D'Agostino, storia nera  di un killer sempre libero

Così per il gusto di uccidere. Ma ieri, Michelangelo D’Agostino «il killer dei 100 giorni», il cane sciolto della camorra che da trent’anni ammazza impunito, non c’è riuscito. O meglio, non ha potuto. Di fronte agli M12 dei carabinieri spianati col colpo in canna ha alzato le mani. Senza toccare la 7,65 nella cintola, quella con cui domenica pomeriggio aveva ammazzato un uomo a Villa de Riseis. La sedicesima tacca sul calcio della sua semiautomatica, un’arma giocattolo modificata. Due colpi a bruciapelo, uno al petto l’altro alla tempia. Per punirlo di un commento. Giocava a carte con gli amici la vittima, Mario Pagliaro, 64 anni, titolare di uno stabilimento balneare. È stata una frase, buttata lì con gli amici di briscola a costargli la vita: «Ma come si fa a tenere uno così a fare il guardiano del parco». Non sapeva di aver di fronte un assassino tanto spietato quanto pazzo. Lui D’agostino ha sentito, è andato nello spogliatoio dove teneva l’arma, è tornato e ha sparato. Così per il gusto di uccidere. Anzi per dirla con le sue parole dopo l’arresto, «perché mi sentivo trattato male, pensavo che si approfittassero di me vista la mia condizione».

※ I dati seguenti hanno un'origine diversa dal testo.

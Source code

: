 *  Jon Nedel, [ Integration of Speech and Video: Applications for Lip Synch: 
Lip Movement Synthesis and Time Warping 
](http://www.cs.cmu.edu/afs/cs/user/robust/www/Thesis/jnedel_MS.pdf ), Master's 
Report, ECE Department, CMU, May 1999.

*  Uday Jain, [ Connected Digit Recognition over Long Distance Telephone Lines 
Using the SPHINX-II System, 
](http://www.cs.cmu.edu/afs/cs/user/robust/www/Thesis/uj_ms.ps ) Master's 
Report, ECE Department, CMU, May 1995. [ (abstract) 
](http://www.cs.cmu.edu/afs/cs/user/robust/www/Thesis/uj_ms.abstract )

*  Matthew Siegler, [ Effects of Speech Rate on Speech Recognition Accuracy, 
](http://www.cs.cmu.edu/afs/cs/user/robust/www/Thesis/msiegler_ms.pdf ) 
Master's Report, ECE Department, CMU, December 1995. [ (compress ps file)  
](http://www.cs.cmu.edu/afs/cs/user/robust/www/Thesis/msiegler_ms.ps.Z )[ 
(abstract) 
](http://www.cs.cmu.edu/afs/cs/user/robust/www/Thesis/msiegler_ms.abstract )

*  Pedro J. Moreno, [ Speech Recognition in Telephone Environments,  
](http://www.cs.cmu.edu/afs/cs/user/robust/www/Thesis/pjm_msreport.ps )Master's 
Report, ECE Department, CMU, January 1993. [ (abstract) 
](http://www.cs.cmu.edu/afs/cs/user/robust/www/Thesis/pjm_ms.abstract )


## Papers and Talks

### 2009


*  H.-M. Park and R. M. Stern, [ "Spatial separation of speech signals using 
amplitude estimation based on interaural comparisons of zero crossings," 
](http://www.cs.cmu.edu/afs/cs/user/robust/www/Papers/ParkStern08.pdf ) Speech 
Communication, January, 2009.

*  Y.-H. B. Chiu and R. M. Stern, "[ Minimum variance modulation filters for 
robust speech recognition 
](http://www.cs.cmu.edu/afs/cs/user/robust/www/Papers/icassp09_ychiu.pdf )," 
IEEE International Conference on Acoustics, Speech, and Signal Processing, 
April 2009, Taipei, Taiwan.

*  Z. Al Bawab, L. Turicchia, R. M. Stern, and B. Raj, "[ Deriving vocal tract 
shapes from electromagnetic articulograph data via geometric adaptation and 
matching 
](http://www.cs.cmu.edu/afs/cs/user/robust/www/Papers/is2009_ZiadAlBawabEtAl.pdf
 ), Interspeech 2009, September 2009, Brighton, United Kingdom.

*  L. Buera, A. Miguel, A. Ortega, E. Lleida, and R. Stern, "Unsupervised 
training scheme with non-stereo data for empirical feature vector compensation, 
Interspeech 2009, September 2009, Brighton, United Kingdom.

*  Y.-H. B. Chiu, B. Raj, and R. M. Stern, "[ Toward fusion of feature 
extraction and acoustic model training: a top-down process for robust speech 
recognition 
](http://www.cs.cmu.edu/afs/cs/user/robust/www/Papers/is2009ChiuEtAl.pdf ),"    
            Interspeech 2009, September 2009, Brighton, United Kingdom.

Lezioni in carcere L’omicidio per lui non è una novità, camorrista «quasi per caso» cresciuto in carcere e capace agli inizi degli anni ’80 di conquistarsi la fiducia dell’ex grande capo della Nco Raffaele Cutulo. Era rinchiuso a Pianosa, allora praticamente uno sconosciuto, piccolo bandito di paese tra una poliedrica folla di criminali ben più «pesanti». Eppure raccontò di lui il giudice Vincenzo scolastico: «D’Agostino aveva due qualità. Fondamentali in quell’ambiente: era di una ferocia senza limiti e non aveva scrupoli».

Luogotenente del boss Così i cutoliani lo arruolarono. Primo compito punire due galeotti di una fazione nemica. Parlavano male del nuovo boss, Lui li accoltellò nell’ora d’aria. Era il 1981, 10 ottobre. La data se la fece tatuare sulla spalla. Ecco come «Mike», il nomignolo che si era scelto quando ancora faceva il ladro d’auto, entrò nei libri paga della Nuova camorra organizzata.

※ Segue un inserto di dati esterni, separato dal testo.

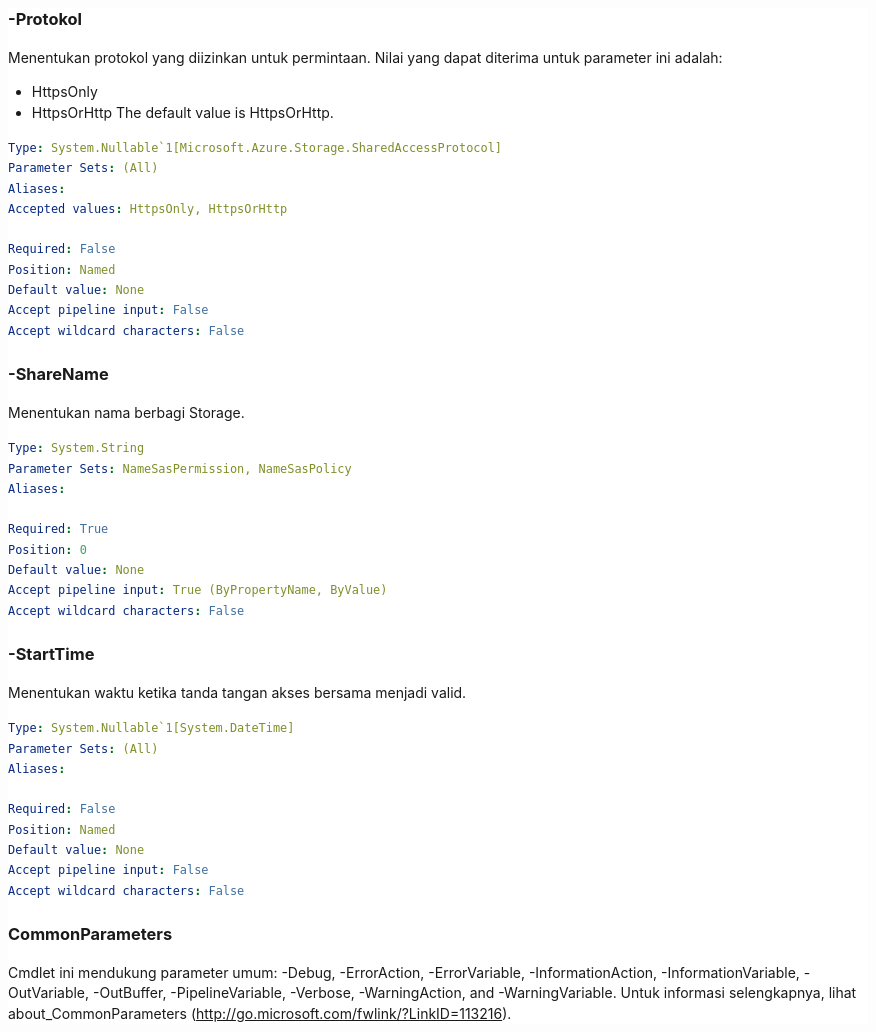 ### -Protokol
Menentukan protokol yang diizinkan untuk permintaan.
Nilai yang dapat diterima untuk parameter ini adalah:
* HttpsOnly
* HttpsOrHttp The default value is HttpsOrHttp.

```yaml
Type: System.Nullable`1[Microsoft.Azure.Storage.SharedAccessProtocol]
Parameter Sets: (All)
Aliases:
Accepted values: HttpsOnly, HttpsOrHttp

Required: False
Position: Named
Default value: None
Accept pipeline input: False
Accept wildcard characters: False
```

### -ShareName
Menentukan nama berbagi Storage.

```yaml
Type: System.String
Parameter Sets: NameSasPermission, NameSasPolicy
Aliases:

Required: True
Position: 0
Default value: None
Accept pipeline input: True (ByPropertyName, ByValue)
Accept wildcard characters: False
```

### -StartTime
Menentukan waktu ketika tanda tangan akses bersama menjadi valid.

```yaml
Type: System.Nullable`1[System.DateTime]
Parameter Sets: (All)
Aliases:

Required: False
Position: Named
Default value: None
Accept pipeline input: False
Accept wildcard characters: False
```

### CommonParameters
Cmdlet ini mendukung parameter umum: -Debug, -ErrorAction, -ErrorVariable, -InformationAction, -InformationVariable, -OutVariable, -OutBuffer, -PipelineVariable, -Verbose, -WarningAction, and -WarningVariable. Untuk informasi selengkapnya, lihat about_CommonParameters (http://go.microsoft.com/fwlink/?LinkID=113216).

La vita nel clan Nato sotto il segno dell acquario, figlio di un pregiudicato di Cesa (paese a pochi chilometri da Aversa, nel Casertano), sette tra fratelli e sorelle, a 12 anni D’Agostino comiciò il suo personalissimo percorso di bandito sempre libero. Cominciò col farsi cacciare da scuola. Motivo? Aveva massacrato di botte un compagno. A dispetto della scarsa prestanza fisica. A 14 emigra in Svizzera e Germania, impara a fare il muratore. Ma le liti continue coi colleghi gli costano il licenziamento. Così rimpatria. A Cesa il suo quartier generale diventa l’osteria di «Totonno ’o musicante», una bettola frequentata da balordi come lui. Non ha ancora vent’anni. «Faticando onestamente non si fanno molti soldi - dice agli amici -. E io prima di morire voglio comprarmi un paio di palazzi». L’esordio va male. Ruba una bici di un metronotte che lo insegue e lo cattura. Ci riprova, passa ai motorini, poi alle auto, alle piccole rapine. E per questo finisce appunto a Pianosa. Poi nel carcere di Benevento. Qui il vero primo botto: uscito con una licenza premio non rientra. Trova protezione dal boss della Nco: «Fai pure di testa tua», lo incita Cutolo. «Basta che incrementi gli affari».

Killer spietato D’Agostino si dà alla droga, solo coca, «perché l’eroina è contraria a miei principi», confesserà, e alle estorsioni. «Ero il sindacalista della camorra», spiega ai giudici. Ma soprattutto diventa il killer forse più affidabile dell’organizzazione. «Se don Raffaele mi diceva “va’ e spara”, andavo e ammazzavo, ma impugnavo la pistola anche se lui non mi chiedeva niente. C’è gente che è morta per un battito di ciglia interpretato male».
Così, per il solo gusto d’uccidere. Prima vittima, il 24 gennaio 1983, il barista Vincenzo Palazzo. La sua colpa? Si era rifiutato di pagare il pizzo. Comincia l’escalation. Il 22 febbraio tocca a Clemente Palazzo e Antonio Diana, poi il 5 del mese successivo al vicecomandante della prigione di Santa Maria Capua Vetere. Il maresciallo Pasquale Mandato viene massacrato proprio davanti alla prigione da una dozzina di picciotti. Lui, D’Agostino, gli spara il colpo di grazia, alla tempia. Un monito, un avviso allo Stato: «Qui comandiamo noi». Il 16 marzo è la volta di Antonio Di Martino, poi la P38 di D’Agostino sputa la sua ennesima sentenza contro Francesco Davigo, uno della sua stessa banda. «Aveva intenzioni bellicose - raccontò qualche mese più tardi, da pentito, il camorrista -. Così lo liquidai, guardandolo fisso negli occhi».

Scia di sangue La scia di sangue non si ferma. Saranno 15 in tre mesi i suoi cadaveri. Il 23 marzo nell’elenco dei de cuius ci finisce Francesco Perfetti («dopo averlo ammazzato lo presi a calci»); il 5 aprile Mario Della Corte, un carabiniere in borghese a cui voleva rapinare la macchina. Gia che c’era fece fuoco anche contro la ragazza che gli sedeva accanto. Sopravvisse, lei, ma rimase sfigurata. Arrestato due giorni più tardi, dopo un conflitto a fuoco coi carabinieri a Garigliano, D’Agostino scoprì che la giovane era una sua parente. Forse anche per questo decise di «pentirsi». Cominciando anche ad accusare oltre ai cutoliani anche il giornalista e presentatore Enzo Tortora. Una collaborazione poco convincente la sua, condita spesso da ritrattazioni e «verità» senza conferme. Sta di fatto che, per questo, la sera del 16 settembre ’83, nella piazza principale di Cesa, gli ammazzarono il padre Isidoro.
Da quel momento la vita di questo sicario di camorra è un peregrinare. Tra carceri e libertà incomprensibili, frutti di licenze, permessi premio e altre varie regalie giuridiche.


Resta infatti ancora da capire come avesse ottenuto, nonostante i 30 anni di pena, di uscire di galera per andare a lavorare 3 mesi come guardino del parco a Pescara. Proprio da quelle parti, Spoltore, lo stesso posto dove ieri è stato catturato, nel 2005 aveva rapinato un bar. Arrestato e processato. Eppure, ancora una volta, nonostante tutto, di nuovo in libera circolazione.